Samizdat's Big Idea was a "popular front of the mind" between centre and left. Although the centre parties were in the doldrums and Labour had moved some way towards the centre, Labour was still way behind in the opinion polls and would need an electoral pact or tactical voting to form a government, they thought. Worse, it still had all those awful working-class trade union chaps and loony Trots on board. And worst of all, Labour wasn't taking advice from the people (themselves) who had all the good ideas.
Unfortunately, less than six months after Samizdat was launched, Labour was well ahead of the Tories in the opinion polls, and since then it has looked likely to win the next election on its own. The centre, meanwhile, has more or less collapsed. Although Samizdat published several good articles (and a lot of dross), its raison d'etre became increasingly obscure. Its writers even started contributing to the New Statesman again once they realised that the Weir regime was not as hostile as they had feared. Indeed, the Statesman was just as sniffy as Samizdat about the Labour Party, just as keen on "popular fronts of the mind", and just as prone to the pretension that British left intellectuals whose advice had been spurned by Kinnock were in the same boat as dissidents in eastern Europe.
All this woud be comic were the product not so stale. A visitor from outer space would certainly gain substantial insights into British centre-left thinking by reading the pieces in The Alternative, the Samizdat reader "for the new millenium", but anyone who has read the liberal press in the past ten years will get a terrible sense of deja vu. Most of the longer pieces are the same old people — John Lloyd, David Marquand, Paul Hirst, Peter Hennessy, Christopher Huhne, Martin Jacques, Richard Holme, Raymond Plant, Michael Young, Julian Le Grand, Patricia Hewitt — trotting out the same old arguments (market forces, citizenship, proportional representation, reform of Whitehall, psephological trends, a touch of green) in the same old ponderous style.

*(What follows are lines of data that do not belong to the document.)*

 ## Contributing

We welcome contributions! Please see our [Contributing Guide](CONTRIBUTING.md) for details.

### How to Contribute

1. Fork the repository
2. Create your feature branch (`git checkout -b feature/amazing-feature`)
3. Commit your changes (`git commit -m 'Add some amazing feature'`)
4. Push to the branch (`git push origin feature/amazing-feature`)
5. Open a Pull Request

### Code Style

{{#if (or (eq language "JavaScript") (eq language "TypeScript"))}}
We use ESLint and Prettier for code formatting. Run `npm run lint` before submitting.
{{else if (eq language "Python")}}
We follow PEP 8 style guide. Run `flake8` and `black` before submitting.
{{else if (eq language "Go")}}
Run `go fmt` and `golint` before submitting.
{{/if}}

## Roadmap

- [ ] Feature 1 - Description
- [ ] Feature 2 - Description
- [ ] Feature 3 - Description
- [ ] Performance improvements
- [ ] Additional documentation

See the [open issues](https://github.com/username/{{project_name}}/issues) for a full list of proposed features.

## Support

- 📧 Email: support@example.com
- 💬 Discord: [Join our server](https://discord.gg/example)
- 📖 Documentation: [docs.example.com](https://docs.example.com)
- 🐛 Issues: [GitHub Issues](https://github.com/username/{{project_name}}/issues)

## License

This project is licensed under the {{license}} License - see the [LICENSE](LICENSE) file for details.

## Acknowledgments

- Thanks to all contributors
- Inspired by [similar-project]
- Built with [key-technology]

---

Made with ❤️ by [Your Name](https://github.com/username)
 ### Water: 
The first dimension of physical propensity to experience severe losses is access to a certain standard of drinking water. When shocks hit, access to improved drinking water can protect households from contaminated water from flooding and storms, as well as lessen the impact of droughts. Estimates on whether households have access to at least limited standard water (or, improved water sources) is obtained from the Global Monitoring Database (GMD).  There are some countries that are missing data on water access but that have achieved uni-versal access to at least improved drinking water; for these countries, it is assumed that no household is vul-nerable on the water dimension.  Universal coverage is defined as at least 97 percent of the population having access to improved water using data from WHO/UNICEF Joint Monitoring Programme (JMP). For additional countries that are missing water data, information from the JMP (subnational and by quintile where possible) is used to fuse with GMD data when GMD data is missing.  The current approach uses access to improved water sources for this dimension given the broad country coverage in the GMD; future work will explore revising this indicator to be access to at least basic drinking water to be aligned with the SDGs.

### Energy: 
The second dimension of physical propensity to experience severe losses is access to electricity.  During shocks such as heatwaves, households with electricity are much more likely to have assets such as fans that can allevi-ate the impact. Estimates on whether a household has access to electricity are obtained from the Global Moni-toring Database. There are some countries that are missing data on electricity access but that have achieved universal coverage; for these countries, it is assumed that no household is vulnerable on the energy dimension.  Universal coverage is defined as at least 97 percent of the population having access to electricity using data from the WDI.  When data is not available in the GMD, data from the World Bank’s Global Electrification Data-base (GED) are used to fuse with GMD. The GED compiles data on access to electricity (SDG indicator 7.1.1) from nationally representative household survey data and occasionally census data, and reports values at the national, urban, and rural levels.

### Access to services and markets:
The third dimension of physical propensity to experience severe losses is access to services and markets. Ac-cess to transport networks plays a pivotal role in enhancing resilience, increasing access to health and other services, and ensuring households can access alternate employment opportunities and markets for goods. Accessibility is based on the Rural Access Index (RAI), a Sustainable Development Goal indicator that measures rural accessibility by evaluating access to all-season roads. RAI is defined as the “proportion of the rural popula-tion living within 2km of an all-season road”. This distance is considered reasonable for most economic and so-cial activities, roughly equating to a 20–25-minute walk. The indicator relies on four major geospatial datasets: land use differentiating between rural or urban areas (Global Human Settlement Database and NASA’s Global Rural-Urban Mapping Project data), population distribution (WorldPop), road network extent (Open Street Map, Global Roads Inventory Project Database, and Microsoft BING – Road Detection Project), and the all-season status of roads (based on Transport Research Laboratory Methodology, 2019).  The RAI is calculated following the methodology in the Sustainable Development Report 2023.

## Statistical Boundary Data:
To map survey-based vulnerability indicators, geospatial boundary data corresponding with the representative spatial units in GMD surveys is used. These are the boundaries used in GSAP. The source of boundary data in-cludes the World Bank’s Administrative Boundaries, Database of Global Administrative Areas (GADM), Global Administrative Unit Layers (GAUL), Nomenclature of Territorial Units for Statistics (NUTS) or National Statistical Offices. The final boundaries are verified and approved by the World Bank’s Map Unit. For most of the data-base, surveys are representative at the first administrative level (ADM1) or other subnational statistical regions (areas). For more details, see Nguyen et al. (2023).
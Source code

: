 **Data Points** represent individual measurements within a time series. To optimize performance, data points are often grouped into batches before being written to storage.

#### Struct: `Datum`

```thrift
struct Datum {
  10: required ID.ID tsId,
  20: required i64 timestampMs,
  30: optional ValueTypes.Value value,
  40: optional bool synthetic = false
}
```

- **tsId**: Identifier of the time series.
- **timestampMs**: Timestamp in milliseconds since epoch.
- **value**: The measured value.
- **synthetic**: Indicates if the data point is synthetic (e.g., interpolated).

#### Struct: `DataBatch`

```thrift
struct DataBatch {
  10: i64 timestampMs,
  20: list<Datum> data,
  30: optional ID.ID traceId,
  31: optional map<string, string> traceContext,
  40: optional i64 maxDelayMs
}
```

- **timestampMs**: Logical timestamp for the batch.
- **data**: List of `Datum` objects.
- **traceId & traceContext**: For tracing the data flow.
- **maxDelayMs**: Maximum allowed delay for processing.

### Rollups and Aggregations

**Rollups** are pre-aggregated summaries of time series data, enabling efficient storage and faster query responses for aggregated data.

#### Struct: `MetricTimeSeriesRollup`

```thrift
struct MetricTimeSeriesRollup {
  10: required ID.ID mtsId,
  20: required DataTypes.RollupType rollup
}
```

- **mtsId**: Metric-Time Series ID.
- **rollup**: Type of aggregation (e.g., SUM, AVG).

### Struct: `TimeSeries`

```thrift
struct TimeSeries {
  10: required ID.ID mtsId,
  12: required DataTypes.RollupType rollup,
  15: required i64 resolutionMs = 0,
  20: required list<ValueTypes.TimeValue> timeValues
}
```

Some do it better than others, and the longer contributions are interspersed with short pieces by Big Names from the World of Culture, some of which are not too bad, On the whole, however, The Alternative, far from offering "a stinging challenge to the Blandness Tendency, which has recently gained such an alarming influence on opposition politics", is little more than an encore by old bores who think they've a right to a job in the think-tank when Labour comes to power.